Set down again exactly the lines of the listing below that fall between the line holding "- **Element behavior**: Define" and the line holding "1. **INT-FlashAttention**", inclusive.

● **Data records**:

-------------------------

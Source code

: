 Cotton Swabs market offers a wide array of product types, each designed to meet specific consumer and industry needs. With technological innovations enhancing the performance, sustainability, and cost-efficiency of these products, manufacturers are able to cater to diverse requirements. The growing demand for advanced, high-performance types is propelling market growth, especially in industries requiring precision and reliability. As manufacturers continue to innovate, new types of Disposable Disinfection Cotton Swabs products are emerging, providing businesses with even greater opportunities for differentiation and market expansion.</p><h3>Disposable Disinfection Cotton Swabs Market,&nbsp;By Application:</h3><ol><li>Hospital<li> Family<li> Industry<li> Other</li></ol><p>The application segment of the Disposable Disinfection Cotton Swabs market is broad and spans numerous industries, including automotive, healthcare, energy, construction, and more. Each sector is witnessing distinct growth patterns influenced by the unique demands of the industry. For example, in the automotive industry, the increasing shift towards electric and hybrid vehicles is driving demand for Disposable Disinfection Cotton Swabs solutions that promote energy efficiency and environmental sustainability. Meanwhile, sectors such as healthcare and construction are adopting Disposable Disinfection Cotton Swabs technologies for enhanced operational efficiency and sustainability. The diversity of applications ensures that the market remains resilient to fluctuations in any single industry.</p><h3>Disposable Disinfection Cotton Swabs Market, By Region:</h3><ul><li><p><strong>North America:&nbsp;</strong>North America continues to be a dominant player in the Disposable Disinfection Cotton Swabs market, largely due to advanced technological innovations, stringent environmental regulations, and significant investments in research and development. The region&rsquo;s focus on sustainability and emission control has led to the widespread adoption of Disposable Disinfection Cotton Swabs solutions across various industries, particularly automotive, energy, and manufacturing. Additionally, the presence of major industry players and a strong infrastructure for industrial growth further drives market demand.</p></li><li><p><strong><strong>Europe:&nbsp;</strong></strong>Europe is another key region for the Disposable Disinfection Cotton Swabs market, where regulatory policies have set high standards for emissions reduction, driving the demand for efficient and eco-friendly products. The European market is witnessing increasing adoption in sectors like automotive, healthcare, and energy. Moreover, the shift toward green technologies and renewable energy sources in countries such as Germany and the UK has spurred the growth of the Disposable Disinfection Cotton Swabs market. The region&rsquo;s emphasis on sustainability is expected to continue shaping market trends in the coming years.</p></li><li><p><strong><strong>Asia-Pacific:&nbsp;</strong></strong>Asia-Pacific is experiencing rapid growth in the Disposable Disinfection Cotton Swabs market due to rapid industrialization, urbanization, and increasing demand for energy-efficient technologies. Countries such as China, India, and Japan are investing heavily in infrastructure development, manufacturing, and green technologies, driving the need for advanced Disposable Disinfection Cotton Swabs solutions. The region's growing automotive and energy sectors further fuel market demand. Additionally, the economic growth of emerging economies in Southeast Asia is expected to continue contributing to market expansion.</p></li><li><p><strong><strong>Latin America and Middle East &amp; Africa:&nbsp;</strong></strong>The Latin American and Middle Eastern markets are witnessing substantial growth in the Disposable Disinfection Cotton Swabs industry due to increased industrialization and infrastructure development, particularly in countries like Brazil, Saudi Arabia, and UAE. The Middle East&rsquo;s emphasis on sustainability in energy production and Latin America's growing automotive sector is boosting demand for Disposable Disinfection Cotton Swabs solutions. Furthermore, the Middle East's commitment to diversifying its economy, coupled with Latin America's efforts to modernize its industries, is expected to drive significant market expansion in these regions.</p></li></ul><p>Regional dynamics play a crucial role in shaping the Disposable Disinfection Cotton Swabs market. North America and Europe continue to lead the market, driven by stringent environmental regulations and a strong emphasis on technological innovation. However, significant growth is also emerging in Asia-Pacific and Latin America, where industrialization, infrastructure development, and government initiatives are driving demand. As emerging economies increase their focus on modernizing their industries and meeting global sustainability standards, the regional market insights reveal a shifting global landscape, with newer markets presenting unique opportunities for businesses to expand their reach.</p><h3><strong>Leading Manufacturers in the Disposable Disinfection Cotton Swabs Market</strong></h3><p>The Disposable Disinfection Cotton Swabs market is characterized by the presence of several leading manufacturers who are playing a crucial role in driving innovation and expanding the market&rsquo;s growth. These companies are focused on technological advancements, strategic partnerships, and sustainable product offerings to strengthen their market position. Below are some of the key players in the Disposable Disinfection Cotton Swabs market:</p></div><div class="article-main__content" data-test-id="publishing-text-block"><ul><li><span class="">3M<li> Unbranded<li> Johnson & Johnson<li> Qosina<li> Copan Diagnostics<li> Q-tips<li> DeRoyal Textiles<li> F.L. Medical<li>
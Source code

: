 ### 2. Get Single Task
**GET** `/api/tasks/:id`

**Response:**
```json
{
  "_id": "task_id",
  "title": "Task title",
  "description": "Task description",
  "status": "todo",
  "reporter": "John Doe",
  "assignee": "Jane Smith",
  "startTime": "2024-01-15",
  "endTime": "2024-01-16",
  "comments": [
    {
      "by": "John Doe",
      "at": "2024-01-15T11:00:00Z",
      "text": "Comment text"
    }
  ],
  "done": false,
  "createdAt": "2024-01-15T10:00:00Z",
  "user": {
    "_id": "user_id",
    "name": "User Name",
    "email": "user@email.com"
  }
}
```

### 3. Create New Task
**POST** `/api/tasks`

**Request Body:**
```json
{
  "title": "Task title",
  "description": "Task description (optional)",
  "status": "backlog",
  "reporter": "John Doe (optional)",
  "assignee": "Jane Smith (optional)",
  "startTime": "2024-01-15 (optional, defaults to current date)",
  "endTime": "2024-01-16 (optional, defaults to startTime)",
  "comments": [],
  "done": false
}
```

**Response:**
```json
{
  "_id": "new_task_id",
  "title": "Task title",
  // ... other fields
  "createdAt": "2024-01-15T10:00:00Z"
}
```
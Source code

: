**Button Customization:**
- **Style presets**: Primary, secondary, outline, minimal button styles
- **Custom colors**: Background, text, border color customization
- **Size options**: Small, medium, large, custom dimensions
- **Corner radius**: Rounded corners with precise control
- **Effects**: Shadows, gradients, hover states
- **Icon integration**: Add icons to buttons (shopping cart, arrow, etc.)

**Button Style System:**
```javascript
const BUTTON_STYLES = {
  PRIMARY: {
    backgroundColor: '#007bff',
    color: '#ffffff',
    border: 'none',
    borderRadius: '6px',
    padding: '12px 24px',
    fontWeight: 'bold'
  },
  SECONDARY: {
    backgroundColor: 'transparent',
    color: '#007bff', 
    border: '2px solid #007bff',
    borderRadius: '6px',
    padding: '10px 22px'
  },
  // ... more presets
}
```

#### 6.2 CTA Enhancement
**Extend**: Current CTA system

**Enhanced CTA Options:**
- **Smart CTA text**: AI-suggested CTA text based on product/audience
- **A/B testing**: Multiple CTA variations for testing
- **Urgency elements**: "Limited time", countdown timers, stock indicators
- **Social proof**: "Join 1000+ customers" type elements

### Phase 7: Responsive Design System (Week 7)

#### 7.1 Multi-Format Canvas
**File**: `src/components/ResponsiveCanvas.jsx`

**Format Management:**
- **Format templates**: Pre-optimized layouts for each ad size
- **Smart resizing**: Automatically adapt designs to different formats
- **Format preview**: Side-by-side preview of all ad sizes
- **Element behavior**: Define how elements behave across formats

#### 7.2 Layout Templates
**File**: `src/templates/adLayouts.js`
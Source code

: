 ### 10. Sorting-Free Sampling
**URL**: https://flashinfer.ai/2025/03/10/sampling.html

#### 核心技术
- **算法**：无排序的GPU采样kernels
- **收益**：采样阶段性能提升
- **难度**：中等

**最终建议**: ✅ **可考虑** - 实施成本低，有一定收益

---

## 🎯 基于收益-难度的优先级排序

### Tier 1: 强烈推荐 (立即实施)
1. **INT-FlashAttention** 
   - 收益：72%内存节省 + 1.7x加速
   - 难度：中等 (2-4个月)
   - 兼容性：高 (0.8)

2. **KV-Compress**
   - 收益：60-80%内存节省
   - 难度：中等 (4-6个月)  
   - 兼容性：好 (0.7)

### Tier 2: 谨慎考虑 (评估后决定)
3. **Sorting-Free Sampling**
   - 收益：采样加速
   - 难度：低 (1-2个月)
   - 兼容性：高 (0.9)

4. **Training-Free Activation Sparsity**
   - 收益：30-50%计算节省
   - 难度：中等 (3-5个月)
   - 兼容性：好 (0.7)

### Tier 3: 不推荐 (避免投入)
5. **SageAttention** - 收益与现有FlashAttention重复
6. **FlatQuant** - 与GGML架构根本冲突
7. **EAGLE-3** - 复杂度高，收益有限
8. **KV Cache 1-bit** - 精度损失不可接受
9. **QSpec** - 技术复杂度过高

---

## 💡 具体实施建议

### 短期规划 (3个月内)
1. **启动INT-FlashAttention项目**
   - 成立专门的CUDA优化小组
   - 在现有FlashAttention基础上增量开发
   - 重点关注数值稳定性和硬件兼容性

-------------------------

● **Answer to this problem**:
- **Element behavior**: Define how elements behave across formats

#### 7.2 Layout Templates
**File**: `src/templates/adLayouts.js`
Source code

: ### 10. Sorting-Free Sampling
**URL**: https://flashinfer.ai/2025/03/10/sampling.html

#### 核心技术
- **算法**：无排序的GPU采样kernels
- **收益**：采样阶段性能提升
- **难度**：中等

**最终建议**: ✅ **可考虑** - 实施成本低，有一定收益

---

## 🎯 基于收益-难度的优先级排序

### Tier 1: 强烈推荐 (立即实施)
1. **INT-FlashAttention** 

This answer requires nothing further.